White Papers ain’t what they used to be. For a start, the current number - the snappily typographed Excellence in Schools - isn’t really a White Paper at all. Once upon a time, Whites were the blueprint for legislation - this isn’t.

Then there is presentation. Excellence in Schools got the full Mandelsonian treatment. The top two floors of Westminster’s snazzy QEII Conference Centre were hired, complete with live video link to Mr Blunkett’s statement in the Commons. Tea and posh biscuits consumed, the assorted hacks and DFEE minions were herded to the conference chamber where Michael Bichard, the DFEE’s permanent secretary, was master of ceremonies. Then Excellence In Schools: The Video was shown, complete with stirring music underpinning a stirring conference speech by Mr Blunkett, itself underpinning a stirring film of children learning.

Anything to do with film director David Puttnam’s new position on the Government’s standards task force? “Good heavens, no - we couldn’t afford him,” beamed an official.

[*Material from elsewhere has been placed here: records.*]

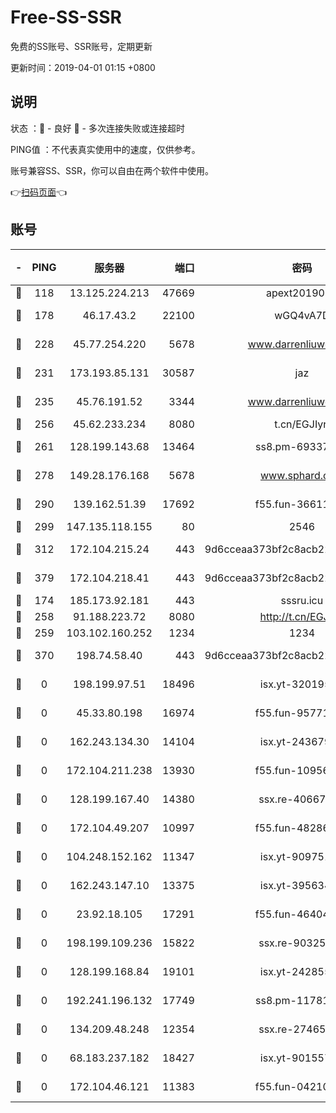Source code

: # Free-SS-SSR

免费的SS账号、SSR账号，定期更新

更新时间：2019-04-01 01:15 +0800

## 说明

状态     ：🙂 - 良好 🙁 - 多次连接失败或连接超时

PING值   ：不代表真实使用中的速度，仅供参考。

账号兼容SS、SSR，你可以自由在两个软件中使用。

👉[扫码页面](https://liesauer.github.io/Free-SS-SSR/)👈

## 账号

|-|PING|服务器|端口|密码|加密方式|区域|
|:----:|:----:|:-----:|-----:|:----:|:----:|:----:|
|🙂|118|13.125.224.213|47669|apext2019001|chacha20|KR|
|🙂|178|46.17.43.2|22100|wGQ4vA7D|aes-256-gcm|RU|
|🙂|228|45.77.254.220|5678|www.darrenliuwei.com|aes-256-cfb|SG|
|🙂|231|173.193.85.131|30587|jaz|aes-256-cfb|US|
|🙂|235|45.76.191.52|3344|www.darrenliuwei.com|aes-256-cfb|JP|
|🙂|256|45.62.233.234|8080|t.cn/EGJIyrl|rc4-md5|CA|
|🙂|261|128.199.143.68|13464|ss8.pm-69337563|aes-256-cfb|SG|
|🙂|278|149.28.176.168|5678|www.sphard.com|aes-256-cfb|AU|
|🙂|290|139.162.51.39|17692|f55.fun-36611767|aes-256-cfb|SG|
|🙂|299|147.135.118.155|80|2546|chacha20|US|
|🙂|312|172.104.215.24|443|9d6cceaa373bf2c8acb22e60b6a58be6|aes-256-cfb|US|
|🙂|379|172.104.218.41|443|9d6cceaa373bf2c8acb22e60b6a58be6|aes-256-cfb|US|
|🙂|174|185.173.92.181|443|sssru.icu|rc4-md5|RU|
|🙂|258|91.188.223.72|8080|http://t.cn/EGJIyrl|rc4-md5|RU|
|🙂|259|103.102.160.252|1234|1234|rc4-md5|JP|
|🙁|370|198.74.58.40|443|9d6cceaa373bf2c8acb22e60b6a58be6|aes-256-cfb|US|
|🙁|0|198.199.97.51|18496|isx.yt-32019519|aes-256-cfb|US|
|🙁|0|45.33.80.198|16974|f55.fun-95771159|aes-256-cfb|US|
|🙁|0|162.243.134.30|14104|isx.yt-24367948|aes-256-cfb|US|
|🙁|0|172.104.211.238|13930|f55.fun-10956587|aes-256-cfb|US|
|🙁|0|128.199.167.40|14380|ssx.re-40667368|aes-256-cfb|SG|
|🙁|0|172.104.49.207|10997|f55.fun-48286538|aes-256-cfb|SG|
|🙁|0|104.248.152.162|11347|isx.yt-90975139|aes-256-cfb|SG|
|🙁|0|162.243.147.10|13375|isx.yt-39563486|aes-256-cfb|US|
|🙁|0|23.92.18.105|17291|f55.fun-46404698|aes-256-cfb|US|
|🙁|0|198.199.109.236|15822|ssx.re-90325864|aes-256-cfb|US|
|🙁|0|128.199.168.84|19101|isx.yt-24285595|aes-256-cfb|SG|
|🙁|0|192.241.196.132|17749|ss8.pm-11781750|aes-256-cfb|US|
|🙁|0|134.209.48.248|12354|ssx.re-27465668|aes-256-cfb|US|
|🙁|0|68.183.237.182|18427|isx.yt-90155746|aes-256-cfb|SG|
|🙁|0|172.104.46.121|11383|f55.fun-04210255|aes-256-cfb|SG|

Still, giving the thing a good send-off were no fewer than three Government ministers - David Blunkett (flushed and elated), Stephen Byers (very cheerful) and Estelle Morris (grim) - plus special adviser Michael Barber (very nervous) and two real civil servants, Mr Bichard and press officer Jonathan Haslam (disinterested both). All, incidentally, in charcoal grey suits, except Ms Morris who was sporting a lighter version.

And then there is the 86-page document itself. White paper there is - lurking underneath lurid blocks of Day-Glo pink and green. Key points in each chapter are picked out in their own fetching colour scheme. More of a Spice Girls paper than a White Paper. And the greens and pinks are resolutely refusing to stay on-message, as New Labour jargon would have it, and are appearing in subtly different shades according to the printing method. Still, if that’s all they’ve got to worry about . . .

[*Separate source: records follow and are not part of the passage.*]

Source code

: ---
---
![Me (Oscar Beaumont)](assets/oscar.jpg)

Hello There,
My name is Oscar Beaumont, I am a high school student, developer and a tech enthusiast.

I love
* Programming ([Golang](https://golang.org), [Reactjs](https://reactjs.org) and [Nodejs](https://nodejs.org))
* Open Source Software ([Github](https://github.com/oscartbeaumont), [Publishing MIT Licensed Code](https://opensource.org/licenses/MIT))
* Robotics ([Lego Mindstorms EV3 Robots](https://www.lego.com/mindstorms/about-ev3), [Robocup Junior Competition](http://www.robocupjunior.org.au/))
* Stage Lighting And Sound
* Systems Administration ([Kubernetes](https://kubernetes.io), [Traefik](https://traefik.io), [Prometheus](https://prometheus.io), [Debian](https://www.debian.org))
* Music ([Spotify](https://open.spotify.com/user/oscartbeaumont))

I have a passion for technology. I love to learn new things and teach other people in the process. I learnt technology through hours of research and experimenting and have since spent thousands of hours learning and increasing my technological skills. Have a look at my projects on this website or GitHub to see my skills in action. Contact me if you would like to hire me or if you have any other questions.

Nursery vouchers have been blamed for all sorts of things, from shoving hundreds of four-year-olds into reception classes for which they were not ready to forcing playgroups to close. The best whinge yet came last week from the organisers of Woodstock Carnival parade in Oxfordshire: the vouchers, they said, deprived them of the presence of around 200 children.

Eh? Terry Summers, the organising committee chairman, explained: “Last year we had 10 playgroups joining the parade with hundreds of children. This year the voucher scheme has hit playgroups . . . we had six playgroups drop out. ”

He added plaintively: “It’s a great pity because children really seem to enjoy taking part in this event.” Carborundum hopes John Major is hanging his head in shame.